The Overloaded Outlet - Dealing with burnout
- Adam Churchwell
- Feb 17
- 2 min read
Lately I’ve been thinking about energy. Not motivation, not hustle, not balance. Just energy.
I hear people say they’re tired all the time. And maybe they are. But I’m starting to think that what many of us call exhaustion isn’t always about having no energy left. It’s about having too many things plugged into the same outlet.
If you plug your laptop, phone charger, heater, and television into one wall socket, the house doesn’t suddenly lose power. The system itself isn’t broken. But eventually, something trips. Not because there’s no electricity, but because too much is drawing from the same source at once.
That’s what a lot of modern life feels like.
Work responsibilities, constant notifications, side projects, expectations, future planning, comparison, pressure to improve, pressure to produce all drawing from the same mental circuit.
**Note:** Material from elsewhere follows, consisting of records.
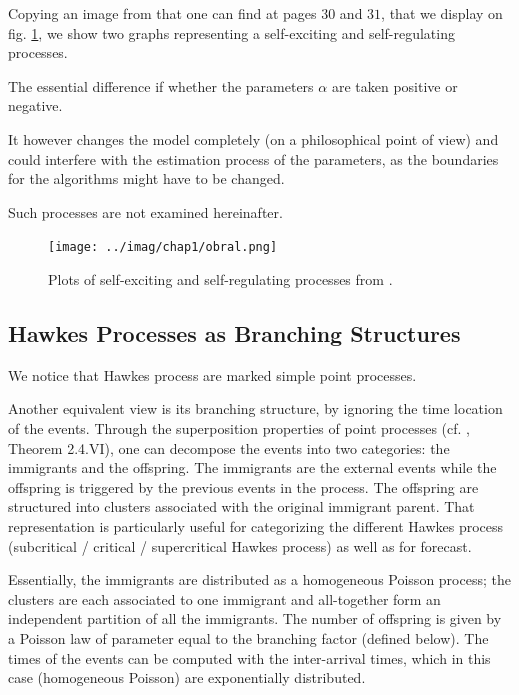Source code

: \documentclass[11pt]{book}
\begin{document}
Copying an image from \cite{obral} that one can find at pages $30$ and $31$, that we display on fig. \ref{fig:obral}, we show two graphs representing a self-exciting and self-regulating processes. 

The essential difference if whether the parameters $\alpha$ are taken positive or negative. 

It however changes the model completely (on a philosophical point of view) and could interfere with the estimation process of the parameters, as the boundaries for the algorithms might have to be changed.

Such processes are not examined hereinafter.

\begin{figure}
\centering
\texttt{[image: ../imag/chap1/obral.png]}
\caption{ Plots of self-exciting and self-regulating processes from \cite{obral}.}
\label{fig:obral}
\end{figure}












\subsection{Hawkes Processes as Branching Structures}
We notice that Hawkes process are marked simple point processes.

Another equivalent view is its branching structure, by ignoring the time location of the events. Through the superposition
properties of point processes (cf. \cite{daley}, Theorem 2.4.VI), one can decompose the events into two categories: the immigrants and the offspring. The immigrants are the external events while the offspring is triggered by the previous events in the process. The offspring are structured into clusters associated with the original immigrant parent. That representation is particularly useful for categorizing the different Hawkes process (subcritical / critical / supercritical Hawkes process) as well as for forecast.

Essentially, the immigrants are distributed as a homogeneous Poisson process; the clusters are each associated to one immigrant and all-together form an independent partition of all the immigrants. The number of offspring is given by a Poisson law of parameter equal to the branching factor (defined below). The times of the events can be computed with the inter-arrival times, which in this case (homogeneous Poisson) are exponentially distributed.
\end{document}
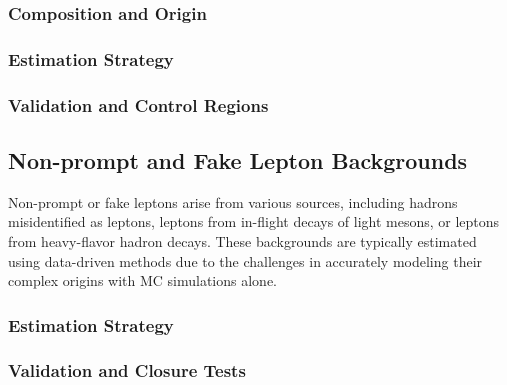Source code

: \subsubsection{Composition and Origin}

\subsubsection{Estimation Strategy}

\subsubsection{Validation and Control Regions}

\subsection{Non-prompt and Fake Lepton Backgrounds}
Non-prompt or fake leptons arise from various sources, including hadrons misidentified as leptons, leptons from in-flight decays of light mesons, or leptons from heavy-flavor hadron decays. These backgrounds are typically estimated using data-driven methods due to the challenges in accurately modeling their complex origins with MC simulations alone.

\subsubsection{Estimation Strategy}

\subsubsection{Validation and Closure Tests}

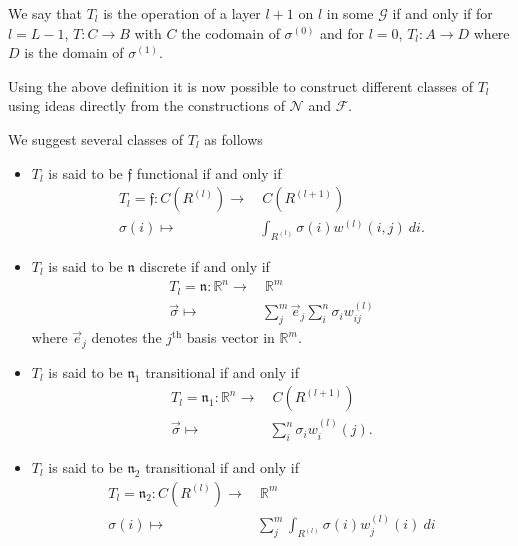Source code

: \begin{definition}
We say that $T_l$ is the operation of a layer $l+1$ on $l$ in some $\mathcal{G}$ if and only if for $l=L-1$, $T:C\to B$ with $C$ the codomain of $\sigma^{(0)}$ and for $l = 0$, $T_l : A\to D$ where $D$ is the domain of $\sigma^{(1)}.$
\end{definition}

Using the above definition it is now possible to construct different classes of $T_l$ using ideas directly from the constructions of $\mathcal{N}$ and $\mathcal{F}$.

\begin{definition}
We suggest several classes of $T_l$ as follows
	\begin{itemize}
	\item $T_l$ is said to be $\mathfrak{f}$ functional if and only if 
		\begin{equation} \label{eq:tlfunctional}
		\begin{aligned} 
			T_l = \mathfrak{f}: C(R^{(l)}) \to&\ C(R^{(l+1)}) \\
			\sigma(i) \mapsto& \int_{R^{(l)}} \sigma(i) w^{(l)}(i,j)\ di.
		\end{aligned}
		\end{equation}
	\item $T_l$ is said to be $\mathfrak{n}$ discrete if and only if 
		\begin{equation} \label{eq:tldiscrete}
		\begin{aligned} 
			T_l = \mathfrak{n}: \mathbb{R}^n \to&\ \mathbb{R}^m \\
			\vec{\sigma} \mapsto& \sum_j^m \vec{e}_j\sum_i^n \sigma_i w^{(l)}_{ij}
		\end{aligned}
		\end{equation}
		where $\vec{e}_j$ denotes the $j^\mathrm{th}$ basis vector in $\mathbb{R}^m$.
	\item $T_l$ is said to be $\mathfrak{n}_1$ transitional if and only if 
		\begin{equation} \label{eq:tldiscrete}
		\begin{aligned} 
			T_l = \mathfrak{n}_1: \mathbb{R}^n \to&\  C(R^{(l+1)}) \\
			\vec{\sigma} \mapsto& \sum_i^n \sigma_i w^{(l)}_i(j).
		\end{aligned}
		\end{equation}
	\item $T_l$ is said to be $\mathfrak{n}_2$ transitional if and only if 
		\begin{equation} \label{eq:tldiscrete}
		\begin{aligned} 
			T_l = \mathfrak{n}_2: C(R^{(l)}) \to&\ \mathbb{R}^m \\
			\sigma(i) \mapsto& \sum_j^m \int_{R^{(l)}} \sigma(i) w^{(l)}_j(i)\ di
		\end{aligned}
		\end{equation}
	\end{itemize}
\end{definition}

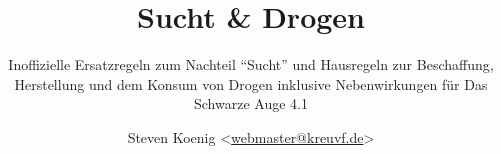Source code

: 

\title{Sucht \& Drogen}
\subtitle{Inoffizielle Ersatzregeln zum Nachteil \enquote{Sucht} und Hausregeln zur Beschaffung, Herstellung und dem Konsum von Drogen inklusive Nebenwirkungen für Das Schwarze Auge 4.1}
\author{Steven Koenig <\href{mailto:webmaster@kreuvf.de}{webmaster@kreuvf.de}>}
\date{\gitAuthorDate{}}
\maketitle
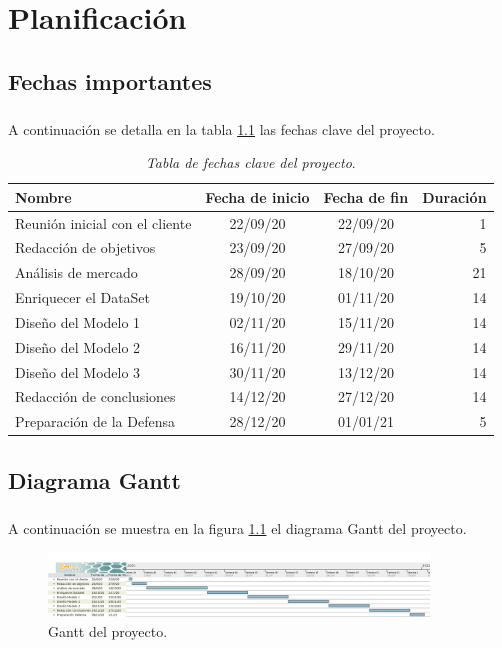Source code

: \chapter{Planificación}
\label{chapter:planificación}


\section{Fechas importantes}

\paragraph{}
A continuación se detalla en la tabla \ref{table:gant_tabla} las fechas clave del proyecto.

\begin{table}[h!]
	\centering{}
	\begin{tabular}{ l | c | c | r }
		\hline
		Nombre & Fecha de inicio & Fecha de fin & Duración \\
		\hline
		\hline
		Reunión inicial con el cliente & 22/09/20 & 22/09/20 & 1  \\
		\hline
		Redacción de objetivos & 23/09/20 & 27/09/20 & 5  \\
		\hline
		Análisis de mercado & 28/09/20 & 18/10/20 & 21  \\
		\hline
		Enriquecer el DataSet & 19/10/20 & 01/11/20 & 14 \\
		\hline
		Diseño del Modelo 1 & 02/11/20 & 15/11/20 & 14  \\
		\hline
		Diseño del Modelo 2 & 16/11/20 & 29/11/20 & 14  \\
		\hline
		Diseño del Modelo 3 & 30/11/20 & 13/12/20 & 14  \\
		\hline
		Redacción de conclusiones & 14/12/20 & 27/12/20 & 14  \\
		\hline
		Preparación de la Defensa & 28/12/20 & 01/01/21 & 5  \\
		\hline
	\end{tabular}
	\caption{\textit{Tabla de fechas clave del proyecto}.}
	\label{table:gant_tabla}
\end{table}

\section{Diagrama Gantt}

\paragraph{}

A continuación se muestra en la figura \ref{fig:gant} el diagrama Gantt del proyecto.

\begin{figure}[h!]
	\centering
	\includegraphics[width=0.9\textwidth]{figs/gant.png}
	\caption{Gantt del proyecto.}
	\label{fig:gant}
\end{figure}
It’s not surprising that at some point the breaker flips.
When that happens, we tend to label it burnout, laziness, or lack of discipline. But circuits don’t trip because they’re weak. They trip to protect the system.
That distinction matters.
Maybe what we’re experiencing isn’t a lack of capacity. Maybe it’s mismanaged distribution. The issue isn’t that we don’t have energy. It’s that we rarely consolidate it. Everything feels important, so everything stays plugged in.
Dealing with burnout in an overloaded routine
The answer isn’t necessarily to slow down ambition or abandon growth. It might be far simpler than that. It might be choosing what deserves access to the outlet and what doesn’t.
Unplugging something doesn’t mean giving up. It means deciding where power goes.
Energy doesn’t disappear overnight. It gets diluted gradually. And rebuilding it isn’t about finding more fuel; it’s about designing better flow.
That’s what I’ve been working on lately. Not less effort, but more intentional distribution. Because success without energy isn’t sustainable. And energy, like time, deserves structure.